For this approach to work, each domain needs to be able to answer a basic set of questions reliably:
- What was produced?
- To what specification?
- In what quantity?
- Where did it go?
- Under what requirements or conditions?
These are the same questions organizations expect to answer in any operational domain. Print is not unusual in the questions it raises — it is unusual in how hard those answers are to retrieve.
Accountability Is Expanding Beyond Production
Emerging sustainability and reporting requirements are changing what organizations need from print and packaging.
Extended Producer Responsibility (EPR) regulations and other materials-based reporting obligations require brands to account for what they place into the market — not just finished items, but the materials and components that make them up, the quantities produced at each level, and the jurisdictions into which those materials are shipped.

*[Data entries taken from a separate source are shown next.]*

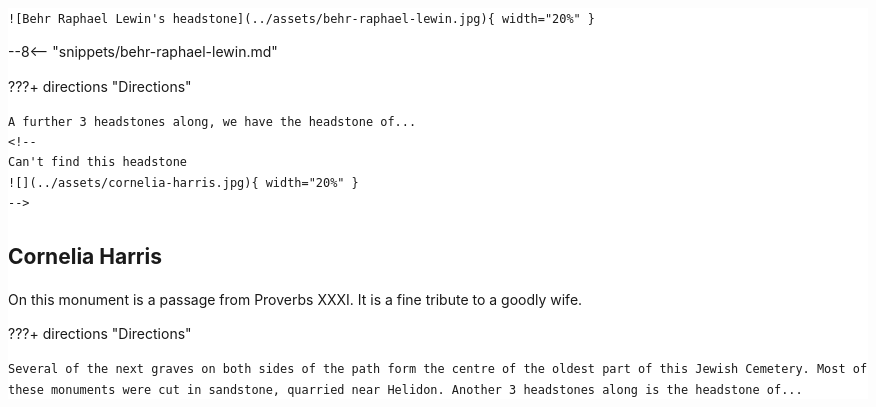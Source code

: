     ![Behr Raphael Lewin's headstone](../assets/behr-raphael-lewin.jpg){ width="20%" }

--8<-- "snippets/behr-raphael-lewin.md"

???+ directions "Directions" 

    A further 3 headstones along, we have the headstone of...
    <!--
    Can't find this headstone 
    ![](../assets/cornelia-harris.jpg){ width="20%" }
    -->

## Cornelia Harris 

On this monument is a passage from Proverbs XXXI. It is a fine tribute to a goodly wife.

???+ directions "Directions" 

    Several of the next graves on both sides of the path form the centre of the oldest part of this Jewish Cemetery. Most of these monuments were cut in sandstone, quarried near Helidon. Another 3 headstones along is the headstone of...
    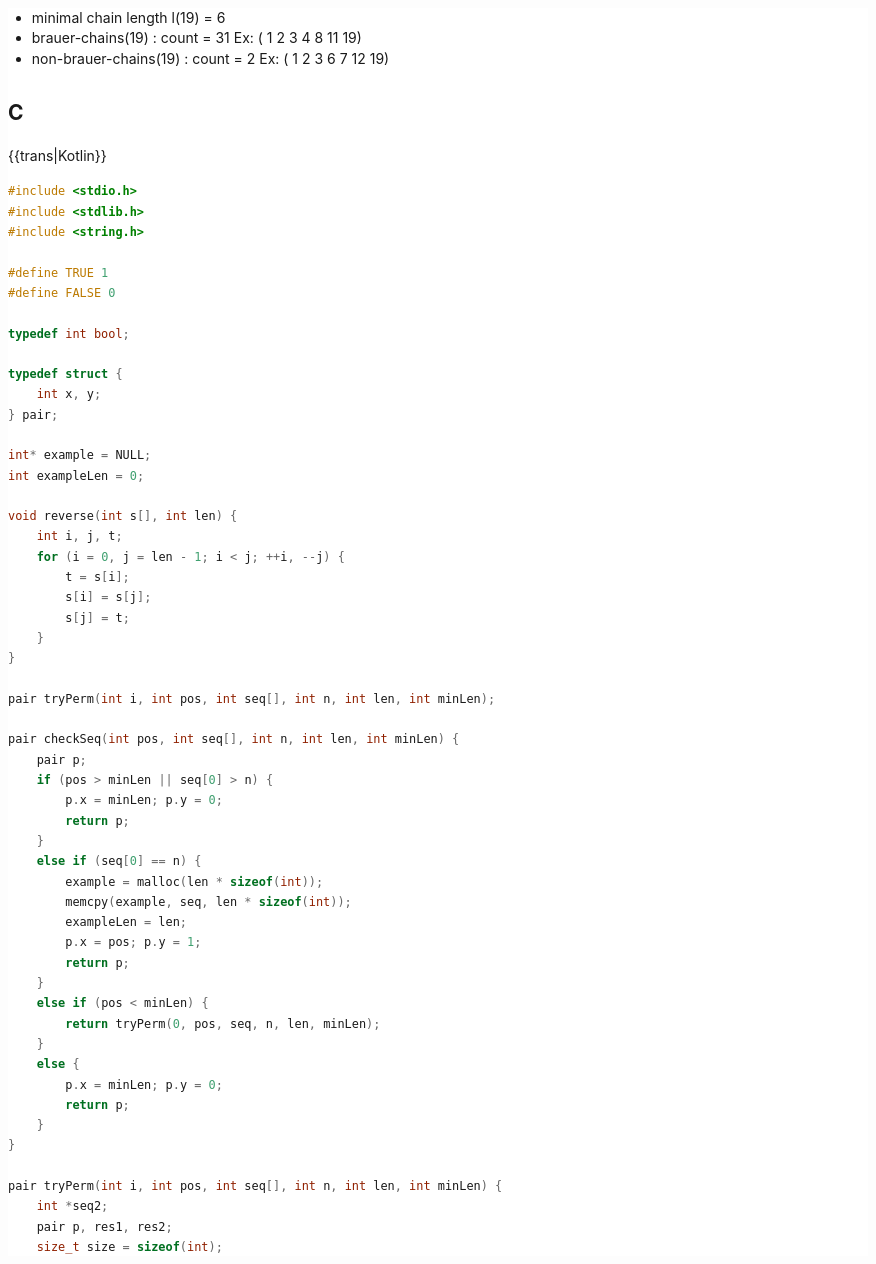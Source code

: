 * minimal chain length  l(19) = 6
* brauer-chains(19) : count = 31 Ex: ( 1 2 3 4 8 11 19)
* non-brauer-chains(19) : count = 2 Ex: ( 1 2 3 6 7 12 19)





## C

{{trans|Kotlin}}

```c
#include <stdio.h>
#include <stdlib.h>
#include <string.h>

#define TRUE 1
#define FALSE 0

typedef int bool;

typedef struct {
    int x, y;
} pair;

int* example = NULL;
int exampleLen = 0;

void reverse(int s[], int len) {
    int i, j, t;
    for (i = 0, j = len - 1; i < j; ++i, --j) {
        t = s[i];
        s[i] = s[j];
        s[j] = t;
    }
}

pair tryPerm(int i, int pos, int seq[], int n, int len, int minLen);

pair checkSeq(int pos, int seq[], int n, int len, int minLen) {
    pair p;
    if (pos > minLen || seq[0] > n) {
        p.x = minLen; p.y = 0;
        return p;
    }
    else if (seq[0] == n) {
        example = malloc(len * sizeof(int));
        memcpy(example, seq, len * sizeof(int));
        exampleLen = len;
        p.x = pos; p.y = 1;
        return p;
    }
    else if (pos < minLen) {
        return tryPerm(0, pos, seq, n, len, minLen);
    }
    else {
        p.x = minLen; p.y = 0;
        return p;
    }
}

pair tryPerm(int i, int pos, int seq[], int n, int len, int minLen) {
    int *seq2;
    pair p, res1, res2;
    size_t size = sizeof(int);
```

This information already exists across the print and packaging ecosystem, but it is rarely captured in a consistent way that can be carried forward. Retrieving it often depends on institutional memory, manual follow-ups, and vendor-by-vendor clarification, especially as internal roles change.
In practice, this reconstruction work falls to the brand. Information has to be pulled from suppliers, reconciled across formats, and organized into a coherent reporting response — often under time pressure and without a shared system to rely on.
A Parallel from Financial Reporting
A similar shift played out over time in U.S. public-company reporting. Financial disclosure moved from paper filings to electronic submission, and later to structured formats designed to make data cleaner, more comparable, and easier to analyze. Each step increased transparency, but also increased the amount of information companies were expected to manage and stand behind.
When structured reporting formats such as XBRL were introduced under the U.S. Securities and Exchange Commission, reporting changed from a largely automated output of an approved document into a separate, time-consuming process that required additional work and careful verification.
The introduction of modern reporting platforms — most notably Workiva — addressed that shift by treating reporting as an information problem rather than an added production task. The opportunity existed because the incumbent, production-led model was not designed to meet the new requirement, and extending it through manual steps proved unsustainable as expectations increased.
The Visibility Question for Print
As organizations mature their control-tower approaches, print and packaging present a practical challenge.
These frameworks rely on domains being able to describe their activity in consistent, retrievable terms. They cannot infer what they are not given. If specifications, material data, component details, and shipping context are not retained in a usable form, print remains opaque — even as expectations for accountability increase.
This is not a failure of printers, brokers, or managed print services. These operating models were built to get work produced and delivered, not to function as long-term systems of record.
But as reporting, sustainability, and cross-functional coordination become standard operating requirements, that distinction matters.
What It Means Going Forward
Print and packaging will always involve physical production, lead times, and real-world limits that software cannot eliminate. They are unlikely to behave like real-time digital domains.
What is changing is the expectation that print be legible — meaning specifications, materials, components, quantities, and distribution decisions can be retrieved, understood, and reconciled over time, rather than reconstructed after the fact.
What is becoming clear is that, as organizations scale, print cannot indefinitely sit outside the systems they rely on to understand how they operate.